Полдня до города Гереде Валя тащил Назыма на себе.

В Гереде больного напоили бульоном, укрыли одеялами, и наутро Назым как ни в чем не бывало разбудил приятеля:

- Солнце встало, пора в путь!

Валя Нуреддин до конца своих дней не забыл этого эпизода. В самом деле, не каждому в жизни выпадает случай тащить на своей спине великого поэта. Впрочем, тогда даже Валя не подозревал, что ему выпала такая честь.

В Болу они поселились неподалеку от лицея в старом караван-сарае, где слышались ржанье лошадей, рев ослов.

Это был небольшой зеленый городишко на полдороге между Анкарой и Стамбулом, славившийся религиозностью и фанатизмом. Вид Назыма - безусое лицо, повстанческая папаха, чувяки, застегивавшиеся на ремешок, бакенбарды - был достаточным поводом, чтобы заподозрить в нем «неверного», о чем при первом же свидании не преминули ему сказать директор лицея и преподаватель закона божьего.

Назым встретил их вежливые увещевания в штыки: как он одевается и во что верит - это дело его личное; кто смеет стеснять свободу совести? «Можно умереть за свое отечество, но никто не может заставить меня лгать ради него», - повторял Назым слова французского философа Монтеня.

Из кабинета директора он, как был, в той же самой одежде, отправился в класс. Появление Назыма вызвало улыбки на лицах малышей: слишком уж не вязался его вид с привычным обликом учителя. Но дети быстро привыкли к Назыму, полюбили его. Он разговаривал с ними вежливо, уважая их человеческое достоинство. И начал с того, что отвечал на приветствия учеников, - это было в школе совершенно не принято.

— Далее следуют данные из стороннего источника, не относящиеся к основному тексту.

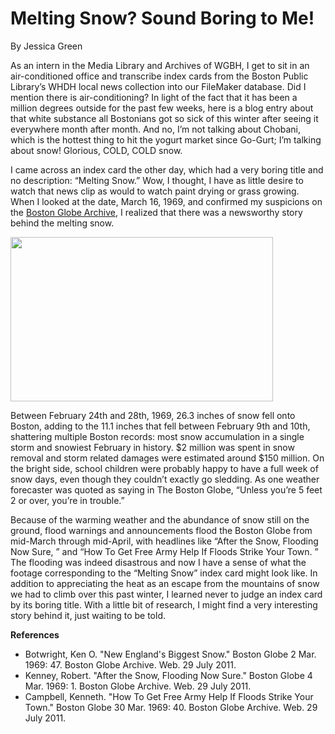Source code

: # Melting Snow? Sound Boring to Me!

By Jessica
Green

As an intern in the Media Library and Archives of WGBH, I get to sit in an
air-conditioned office and transcribe index cards from the Boston Public
Library’s WHDH local news collection into our FileMaker database. Did I
mention there is air-conditioning? In light of the fact that it has been a
million degrees outside for the past few weeks, here is a blog entry about
that white substance all Bostonians got so sick of this winter after seeing it
everywhere month after month. And no, I’m not talking about Chobani, which is
the hottest thing to hit the yogurt market since Go-Gurt; I’m talking about
snow! Glorious, COLD, COLD
snow.

I came across an index card the other day, which had a very boring title and
no description: “Melting Snow.” Wow, I thought, I have as little desire to
watch that news clip as would to watch paint drying or grass growing. When I
looked at the date, March 16, 1969, and confirmed my suspicions on the <a
href="http://pqasb.pqarchiver.com/boston/advancedsearch.html">Boston Globe
Archive</a>, I realized that there was a newsworthy story behind the melting
snow.

<a
href="http://bostonlocaltv.org/blog/wp-content/uploads/2011/07/blogimage1.jpg"><img
class="aligncenter wp-image-376" title="blogimage1" alt=""
src="http://bostonlocaltv.org/blog/wp-content/uploads/2011/07/blogimage1.jpg"
width="420" height="263"
/></a>

Between February 24th and 28th, 1969, 26.3 inches of snow fell onto Boston,
adding to the 11.1 inches that fell between February 9th and 10th, shattering
multiple Boston records: most snow accumulation in a single storm and snowiest
February in history. $2 million was spent in snow removal and storm related
damages were estimated around $150 million. On the bright side, school
children were probably happy to have a full week of snow days, even though
they couldn’t exactly go sledding. As one weather forecaster was quoted as
saying in The Boston Globe, “Unless you’re 5 feet 2 or over, you’re in
trouble.”

Because of the warming weather and the abundance of snow still on the ground,
flood warnings and announcements flood the Boston Globe from mid-March through
mid-April, with headlines like “After the Snow, Flooding Now Sure, ” and “How
To Get Free Army Help If Floods Strike Your Town. ” The flooding was indeed
disastrous and now I have a sense of what the footage corresponding to the
“Melting Snow” index card might look like. In addition to appreciating the
heat as an escape from the mountains of snow we had to climb over this past
winter, I learned never to judge an index card by its boring title. With a
little bit of research, I might find a very interesting story behind it, just
waiting to be
told.

<strong>References</strong>
<ul>
	<li>Botwright, Ken O. "New England's Biggest Snow." Boston Globe 2 Mar. 1969:
47. Boston Globe Archive. Web. 29 July
2011.</li>
	<li>Kenney, Robert. "After the Snow, Flooding Now Sure." Boston Globe 4 Mar.
1969: 1. Boston Globe Archive. Web. 29 July
2011.</li>
	<li>Campbell, Kenneth. "How To Get Free Army Help If Floods Strike Your
Town." Boston Globe 30 Mar. 1969: 40. Boston Globe Archive. Web. 29 July
2011.</li>
</ul>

Назым пересадил лучших учеников на первые парты, а ленивых - на последние, не считаясь с тем, что среди ленивцев было много бейских сынков, привыкших занимать почетные места не по своим знаниям, а по степени богатства родителей. Это было неслыханно.

Стамбульские поэты быстро перезнакомились с молодыми учителями лицея, которые собирались в «Кофейне беев». Те считали себя прогрессистами, возмущались темнотой и невежеством горожан, позицией директора - он-де подлаживается к фанатичным богатеям.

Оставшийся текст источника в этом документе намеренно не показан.